In the early morning hours of Aug. 11, 2015, Jenkins drove to Yelvington’s home in Lake Alfred, shot him in the head, and stole his wallet.
After two days of deliberation, a jury convicted Jenkins on Monday of first-degree murder, robbery with a deadly weapon, and tampering with physical evidence. Immediately following his conviction, Judge Harb sentenced Jenkins to life in prison.
Yelvington was president of the employee union when Jenkins, who served as the union treasurer, was fired in April of 2009 for misconduct. The union voted not to challenge Jenkins’ termination, and because Yelvington was president, Jenkins blamed him for the loss of his job.
Jenkins held a great deal of animosity toward Yelvington “for not standing up for him,” Assistant State Attorney Paul Wallace said to jurors in opening statements.

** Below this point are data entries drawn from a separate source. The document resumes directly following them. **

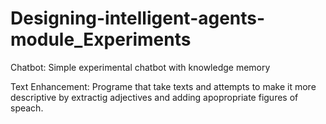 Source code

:# Designing-intelligent-agents-module_Experiments

Chatbot: Simple experimental chatbot with knowledge memory

Text Enhancement: Programe that take texts and attempts to make it more descriptive by extractig adjectives and adding apopropriate figures of speach.
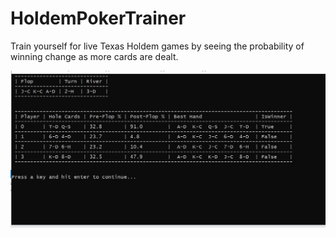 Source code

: # HoldemPokerTrainer
Train yourself for live Texas Holdem games by seeing the probability of winning change as more cards are dealt.

![what poker training mode looks like](screenshots/screenshot_poker%20training%20mode_3.JPG)

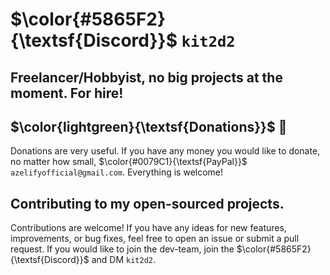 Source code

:# $\color{#5865F2}{\textsf{Discord}}$ `kit2d2`

## Freelancer/Hobbyist, no big projects at the moment. For hire!

## $\color{lightgreen}{\textsf{Donations}}$ 💸
Donations are very useful. If you have any money you would like to donate, no matter how small, $\color{#0079C1}{\textsf{PayPal}}$ `azelifyofficial@gmail.com`. Everything is welcome!

## Contributing to my open-sourced projects.
Contributions are welcome! If you have any ideas for new features, improvements, or bug fixes, feel free to open an issue or submit a pull request. If you would like to join the dev-team, join the $\color{#5865F2}{\textsf{Discord}}$ and DM `kit2d2`.

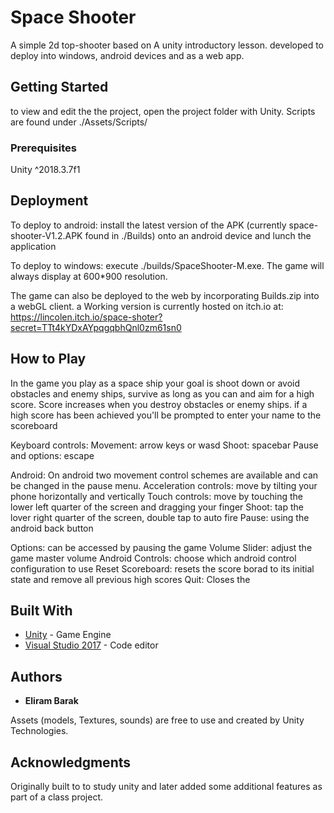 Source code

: # Space Shooter

A simple 2d top-shooter based on A unity introductory lesson. developed to deploy into windows, android devices and as a web app.

## Getting Started
to view and edit the the project, open the project folder with Unity.
Scripts are found under ./Assets/Scripts/

### Prerequisites
Unity ^2018.3.7f1


## Deployment
To deploy to android: install the latest version of the APK (currently space-shooter-V1.2.APK found in ./Builds) onto an android device and lunch the application

To deploy to windows: execute ./builds/SpaceShooter-M.exe. The game will always display at 600*900 resolution.

The game can also be deployed to the web by incorporating Builds.zip into a webGL client. a Working version is currently hosted on itch.io at:  https://lincolen.itch.io/space-shoter?secret=TTt4kYDxAYpqgqbhQnl0zm61sn0

## How to Play
In the game you play as a space ship your goal is shoot down or avoid obstacles and enemy ships, survive as long as you can and aim for a high score.
Score increases when you destroy obstacles or enemy ships. if a high score has been achieved you'll be prompted to enter your name to the scoreboard

Keyboard controls:
Movement: arrow keys or wasd
Shoot: spacebar
Pause and options: escape

Android:
On android two movement control schemes are available and can be changed in the pause menu.
Acceleration controls: move by tilting your phone horizontally and vertically
Touch controls:        move by touching the lower left quarter of the screen and dragging your finger
Shoot:                 tap the lover right quarter of the screen, double tap to auto fire
Pause:                 using the android back button

Options: can be accessed by pausing the game
Volume Slider: adjust the game master volume
Android Controls: choose which android control configuration to use
Reset Scoreboard: resets the score borad to its initial state and remove all previous high scores
Quit: Closes the 

## Built With
* [Unity](https://unity.com/) - Game Engine
* [Visual Studio 2017](https://visualstudio.microsoft.com/) - Code editor
 
## Authors
* **Eliram Barak** 

Assets (models, Textures, sounds) are free to use and created by Unity Technologies.


## Acknowledgments

Originally built to to study unity and later added some additional features as part of a class project.
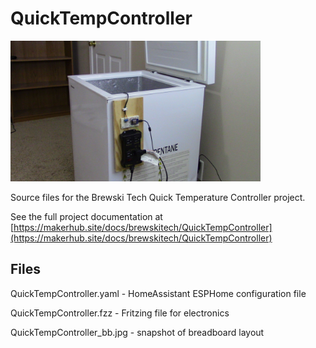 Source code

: # QuickTempController

<img src="https://github.com/Brewski-Tech/QuickTempController/blob/main/QuickTempController.JPG?raw=true" alt="QuickTempController.jpg" width="400"/>

Source files for the Brewski Tech Quick Temperature Controller project.

See the full project documentation at [https://makerhub.site/docs/brewskitech/QuickTempController](https://makerhub.site/docs/brewskitech/QuickTempController)

## Files

QuickTempController.yaml - HomeAssistant ESPHome configuration file

QuickTempController.fzz - Fritzing file for electronics

QuickTempController_bb.jpg - snapshot of breadboard layout
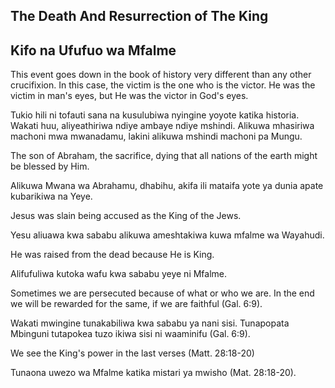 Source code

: ## The Death And Resurrection of The King

## Kifo na Ufufuo wa Mfalme

This event goes down in the book of history very different than any other crucifixion. In this case, the victim is the one who is the victor. He was the victim in man's eyes, but He was the victor in God's eyes.

Tukio hili ni tofauti sana na kusulubiwa nyingine yoyote katika historia. Wakati huu, aliyeathiriwa ndiye ambaye ndiye mshindi. Alikuwa mhasiriwa machoni mwa mwanadamu, lakini alikuwa mshindi machoni pa Mungu.

The son of Abraham, the sacrifice, dying that all nations of the earth might be blessed by Him.

Alikuwa Mwana wa Abrahamu, dhabihu, akifa ili mataifa yote ya dunia apate kubarikiwa na Yeye.

Jesus was slain being accused as the King of the Jews.

Yesu aliuawa kwa sababu alikuwa ameshtakiwa kuwa mfalme wa Wayahudi.

He was raised from the dead because He is King.

Alifufuliwa kutoka wafu kwa sababu yeye ni Mfalme.

Sometimes we are persecuted because of what or who we are. In the end we will be rewarded for the same, if we are faithful (Gal. 6:9).

Wakati mwingine tunakabiliwa kwa sababu ya nani sisi. Tunapopata Mbinguni tutapokea tuzo ikiwa sisi ni waaminifu (Gal. 6:9).

We see the King's power in the last verses (Matt. 28:18-20)

Tunaona uwezo wa Mfalme katika mistari ya mwisho (Mat. 28:18-20).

After Jenkins was terminated, it was discovered that he stole nearly $5,000 from the union in his role as treasurer and forged checks for his own personal gain.
Yelvington pushed for a criminal investigation against Jenkins. In 2011, Jenkins was arrested for grand theft, causing him to lose a second job.
Jenkins spent over six months in jail following his arrest.
Jenkins repaid the money he stole, and the charges against him were dropped a year later, but Wallace told jurors that Jenkins still blamed Yelvington for his misfortune.
At trial, Jenkins’ ex-girlfriend testified that he’d been trying to figure out what time an unnamed man opened his garage door to leave for work in the morning because he needed to rob him and settle a debt.
A few months later, Yelvington was shot and killed in his driveway.
One of Yelvington’s neighbors was woken up by gunshots around 5:30 a.m. She looked out of her window to see a dark colored Chevrolet SUV pulling out of Yelvington’s driveway.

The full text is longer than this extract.